Website: [https://matomo.org/](https://matomo.org/)

GitHub: [https://github.com/matomo-org/matomo](https://github.com/matomo-
org/matomo)

Demo: [https://demo.matomo.org/](https://demo.matomo.org/)

You can both self-host or use their managed service. They are absolutely
competitive with Google Analytics.

------
mikestew
JFC, I skimmed top comments for something that wasn’t “but, but...”, and as of
this writing all I got it is either that, or the page won’t load with an ad
blocker.

To the page author, I for one appreciate the effort. No, your definition of
“ethics” probably doesn’t fit mine. But having just skimmed it, I think it
will give me something to chew on later. Like many, I’ll have my share of
“but, but...”s, but it’s the thinking about it and not the curated list, that
is important to me.

------
7u8Cpa2B
I am not sure how ethics is defined here. In fact, I can totally see how some
of these options can be considered unethical.

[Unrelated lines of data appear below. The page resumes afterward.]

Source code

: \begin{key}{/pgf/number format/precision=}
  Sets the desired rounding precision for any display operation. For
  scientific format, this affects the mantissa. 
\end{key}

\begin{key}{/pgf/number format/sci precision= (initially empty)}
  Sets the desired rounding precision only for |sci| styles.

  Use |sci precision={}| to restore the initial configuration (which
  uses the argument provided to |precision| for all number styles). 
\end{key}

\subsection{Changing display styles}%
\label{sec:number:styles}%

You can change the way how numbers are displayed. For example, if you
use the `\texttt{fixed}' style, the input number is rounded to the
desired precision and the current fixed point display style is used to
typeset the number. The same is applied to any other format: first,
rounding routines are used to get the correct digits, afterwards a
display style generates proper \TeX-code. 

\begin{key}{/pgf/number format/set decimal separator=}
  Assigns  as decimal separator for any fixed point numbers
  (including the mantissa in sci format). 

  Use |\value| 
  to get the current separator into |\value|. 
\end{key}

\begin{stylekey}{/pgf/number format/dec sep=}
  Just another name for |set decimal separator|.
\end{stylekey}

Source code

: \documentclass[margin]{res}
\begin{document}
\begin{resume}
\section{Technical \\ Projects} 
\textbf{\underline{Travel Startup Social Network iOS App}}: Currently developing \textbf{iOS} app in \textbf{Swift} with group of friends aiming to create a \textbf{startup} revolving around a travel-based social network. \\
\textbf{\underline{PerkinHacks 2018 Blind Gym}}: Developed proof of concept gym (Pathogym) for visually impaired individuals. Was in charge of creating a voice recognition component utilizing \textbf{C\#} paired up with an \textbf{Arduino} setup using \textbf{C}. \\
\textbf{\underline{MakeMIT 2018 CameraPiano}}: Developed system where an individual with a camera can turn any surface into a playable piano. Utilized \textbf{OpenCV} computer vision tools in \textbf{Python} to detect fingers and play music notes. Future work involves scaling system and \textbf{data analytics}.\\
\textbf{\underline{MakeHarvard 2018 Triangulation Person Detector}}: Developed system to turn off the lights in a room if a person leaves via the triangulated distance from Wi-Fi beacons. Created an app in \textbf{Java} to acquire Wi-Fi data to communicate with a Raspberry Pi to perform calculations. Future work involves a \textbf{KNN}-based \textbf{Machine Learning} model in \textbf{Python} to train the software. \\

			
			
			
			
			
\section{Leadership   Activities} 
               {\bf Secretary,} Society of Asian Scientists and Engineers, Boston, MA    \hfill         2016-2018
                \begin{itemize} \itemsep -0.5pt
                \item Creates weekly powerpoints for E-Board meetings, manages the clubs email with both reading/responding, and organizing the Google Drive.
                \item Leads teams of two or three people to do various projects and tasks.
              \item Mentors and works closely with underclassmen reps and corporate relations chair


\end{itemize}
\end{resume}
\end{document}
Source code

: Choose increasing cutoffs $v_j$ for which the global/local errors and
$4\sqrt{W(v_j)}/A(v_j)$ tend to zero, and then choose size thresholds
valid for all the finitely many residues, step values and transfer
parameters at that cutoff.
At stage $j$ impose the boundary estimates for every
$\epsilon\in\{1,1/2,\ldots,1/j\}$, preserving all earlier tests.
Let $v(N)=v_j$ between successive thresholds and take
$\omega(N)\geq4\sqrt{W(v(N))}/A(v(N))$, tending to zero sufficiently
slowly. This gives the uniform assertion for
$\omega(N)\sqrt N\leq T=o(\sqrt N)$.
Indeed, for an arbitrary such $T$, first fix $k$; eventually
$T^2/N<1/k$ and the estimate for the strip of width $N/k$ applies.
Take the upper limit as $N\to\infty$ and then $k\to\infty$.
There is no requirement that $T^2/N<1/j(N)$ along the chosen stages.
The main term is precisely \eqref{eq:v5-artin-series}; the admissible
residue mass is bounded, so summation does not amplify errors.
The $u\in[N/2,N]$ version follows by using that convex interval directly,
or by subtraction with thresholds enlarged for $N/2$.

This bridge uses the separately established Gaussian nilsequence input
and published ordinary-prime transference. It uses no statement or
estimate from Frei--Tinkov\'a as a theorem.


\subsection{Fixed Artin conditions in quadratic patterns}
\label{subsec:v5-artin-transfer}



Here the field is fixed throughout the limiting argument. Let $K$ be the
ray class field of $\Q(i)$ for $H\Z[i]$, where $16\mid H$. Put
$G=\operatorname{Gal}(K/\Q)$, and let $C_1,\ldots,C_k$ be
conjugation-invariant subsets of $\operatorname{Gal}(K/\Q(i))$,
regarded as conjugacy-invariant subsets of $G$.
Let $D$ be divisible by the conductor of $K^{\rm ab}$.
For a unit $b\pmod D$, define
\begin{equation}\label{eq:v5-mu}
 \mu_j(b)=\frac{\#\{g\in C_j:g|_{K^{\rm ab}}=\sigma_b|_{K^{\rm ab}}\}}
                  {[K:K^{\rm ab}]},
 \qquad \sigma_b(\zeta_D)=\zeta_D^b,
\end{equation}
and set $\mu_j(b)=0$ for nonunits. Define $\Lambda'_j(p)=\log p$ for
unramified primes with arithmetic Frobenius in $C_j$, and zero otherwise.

Before we proceed, recall that Facebook is now a "morally bankrupt liars"
because it "enabled genocide", "facilitate foreign undermining of democratic
institutions", "allow the live streaming of suicides, rape, and murders", and
"host and publish the mosque attack video".

Let's compare this with one of the ethical browsers listed here -- Tor. Tor
allowed Silk Road, which allowed dangerous drugs and fake IDs to be sold, and
other sites that hosted child abuse and pornography content.

But privacy! Well, how about PeerTube? Interestingly, PeerTube "viewers don't
have privacy" as it exposes the IPs of all viewers. Imagine if YouTube or
Facebook does this.

So what gives?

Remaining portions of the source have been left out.